Work task | Transcribe exactly the portion of the listing below that runs from the line containing "running PETSc program" through its last line.

Material provided |
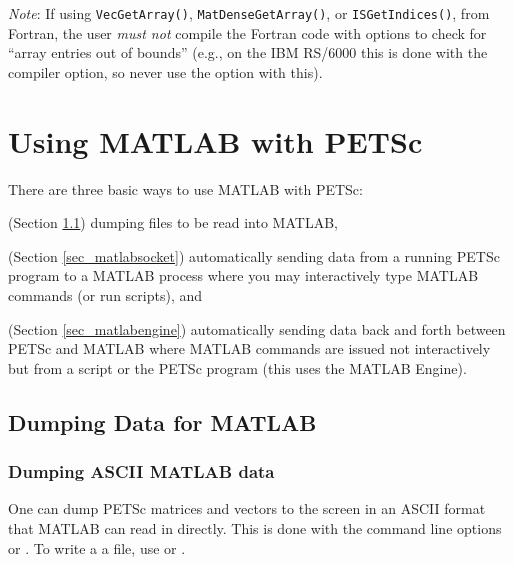 {\em Note}: If using \lstinline{VecGetArray()}, \lstinline{MatDenseGetArray()}, or \lstinline{ISGetIndices()},
from Fortran, the user {\em must not} compile the Fortran code with options
to check for ``array entries out of bounds'' (e.g., on the IBM RS/6000 this
is done with the  compiler option, so never use the  option with this).


\cleardoublepage
\chapter{Using MATLAB with PETSc}
\label{ch_matlab}

There are three basic ways to use MATLAB with PETSc: 
\begin{tightenumerate}
  \item (Section \ref{sec_matlabdump}) dumping files to be read into MATLAB,
  \item (Section \ref{sec_matlabsocket}) automatically sending data from a running PETSc program
to a MATLAB process where you may interactively type MATLAB commands (or run
scripts), and 
\item (Section \ref{sec_matlabengine}) automatically sending data back and forth between PETSc and
MATLAB where MATLAB commands are issued not interactively but from a script or
the PETSc program (this uses the MATLAB Engine).
\end{tightenumerate}

\section{Dumping Data for MATLAB}
\label{sec_matlabdump}
\subsection{Dumping ASCII MATLAB data}
One can dump PETSc matrices and vectors to the screen in an ASCII format that MATLAB can read in directly. This is done with the
command line options  or . 
To write a a file, use  or .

Answer to this exercise |
  \item (Section \ref{sec_matlabsocket}) automatically sending data from a running PETSc program
to a MATLAB process where you may interactively type MATLAB commands (or run
scripts), and 
\item (Section \ref{sec_matlabengine}) automatically sending data back and forth between PETSc and
MATLAB where MATLAB commands are issued not interactively but from a script or
the PETSc program (this uses the MATLAB Engine).
\end{tightenumerate}

\section{Dumping Data for MATLAB}
\label{sec_matlabdump}
\subsection{Dumping ASCII MATLAB data}
One can dump PETSc matrices and vectors to the screen in an ASCII format that MATLAB can read in directly. This is done with the
command line options  or . 
To write a a file, use  or .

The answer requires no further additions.